Aired October 15, 2019 - 11:30   ET



KATE BOLDUAN, CNN ANCHOR: Does not look, at least from all view, that we have right now that that stopped Fiona Hill from saying anything. She was in there 10 hours testifying yesterday. George Kent in there now.

On top of all this, Carolina, you have the "Wall Street Journal" reporting that Rudy Giuliani is under criminal investigation by the southern district over his business dealings in Ukraine. And it's been -- and "the Wall Street Journal" is reporting this investigation has been going on since August.
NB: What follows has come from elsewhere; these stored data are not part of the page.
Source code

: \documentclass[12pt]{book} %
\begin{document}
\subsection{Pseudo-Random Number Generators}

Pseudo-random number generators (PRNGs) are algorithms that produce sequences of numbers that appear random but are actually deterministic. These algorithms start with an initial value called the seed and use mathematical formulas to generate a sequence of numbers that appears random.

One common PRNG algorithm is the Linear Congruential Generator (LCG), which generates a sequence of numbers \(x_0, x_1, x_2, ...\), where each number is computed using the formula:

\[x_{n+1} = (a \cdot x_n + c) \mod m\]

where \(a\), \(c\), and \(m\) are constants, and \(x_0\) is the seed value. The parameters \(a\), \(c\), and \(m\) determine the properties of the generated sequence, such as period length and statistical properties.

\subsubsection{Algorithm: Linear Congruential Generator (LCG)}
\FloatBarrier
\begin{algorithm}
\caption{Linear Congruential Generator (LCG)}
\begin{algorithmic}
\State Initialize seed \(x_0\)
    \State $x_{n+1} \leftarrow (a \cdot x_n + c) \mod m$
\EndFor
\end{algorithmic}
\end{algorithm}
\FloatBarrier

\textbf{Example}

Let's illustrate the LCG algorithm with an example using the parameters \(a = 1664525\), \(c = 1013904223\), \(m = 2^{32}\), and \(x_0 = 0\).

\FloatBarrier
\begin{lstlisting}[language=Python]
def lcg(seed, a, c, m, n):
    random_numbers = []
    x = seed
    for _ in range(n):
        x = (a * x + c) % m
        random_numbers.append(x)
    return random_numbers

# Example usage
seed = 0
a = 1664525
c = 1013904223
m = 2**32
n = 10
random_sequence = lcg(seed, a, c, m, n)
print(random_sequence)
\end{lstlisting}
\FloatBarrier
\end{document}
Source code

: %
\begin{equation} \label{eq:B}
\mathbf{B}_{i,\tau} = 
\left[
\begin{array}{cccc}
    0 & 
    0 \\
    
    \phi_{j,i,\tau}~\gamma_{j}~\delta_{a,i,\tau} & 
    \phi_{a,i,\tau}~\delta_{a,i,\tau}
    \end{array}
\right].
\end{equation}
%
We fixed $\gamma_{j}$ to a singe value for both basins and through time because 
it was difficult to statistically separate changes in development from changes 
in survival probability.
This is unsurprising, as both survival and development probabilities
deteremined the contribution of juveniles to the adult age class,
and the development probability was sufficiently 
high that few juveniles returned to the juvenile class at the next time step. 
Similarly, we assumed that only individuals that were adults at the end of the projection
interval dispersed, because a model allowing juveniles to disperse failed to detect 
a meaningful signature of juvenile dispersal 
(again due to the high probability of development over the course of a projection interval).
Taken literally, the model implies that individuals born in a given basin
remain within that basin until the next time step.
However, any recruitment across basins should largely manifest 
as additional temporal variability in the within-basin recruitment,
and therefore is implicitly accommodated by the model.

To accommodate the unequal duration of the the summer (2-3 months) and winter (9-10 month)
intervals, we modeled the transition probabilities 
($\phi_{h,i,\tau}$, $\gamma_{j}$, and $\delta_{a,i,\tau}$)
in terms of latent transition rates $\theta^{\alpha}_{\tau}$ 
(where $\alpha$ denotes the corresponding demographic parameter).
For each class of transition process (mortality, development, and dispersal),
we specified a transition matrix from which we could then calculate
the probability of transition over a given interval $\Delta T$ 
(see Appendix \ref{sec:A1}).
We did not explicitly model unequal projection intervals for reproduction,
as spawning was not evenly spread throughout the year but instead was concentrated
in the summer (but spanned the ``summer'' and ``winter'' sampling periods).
What does this mean for him?

CAROLINE POLISI, FEDERAL & WHITE-COLLAR CRIMINAL DEFENSE ATTORNEY: I think, clearly, the way that southern district press conference went down with Jeffrey Berman standing up there saying and really drilling down on the fact this is an ongoing investigation, wink, wink, it seems obvious the southern district didn't want to have to make this investigation public. But --


BOLDUAN: Some of the reporting was one-way tickets. They had was forced.


POLISI: Yes. Their hand was forced. They had one-way tickets. They were at Dulles International Airport, one-way tickets to Vienna, exiting the country. They had no choice but to arrest them on American soil.

Now their cover is blown a little bit. Now they're getting back reporting saying they've been looking into Giuliani since August.

To be clear, as a criminal defense attorney, I have to say, he enjoys the presumption of innocence --

BOLDUAN: And he's denied wrongdoing. POLISI: -- and he's denied wrongdoing.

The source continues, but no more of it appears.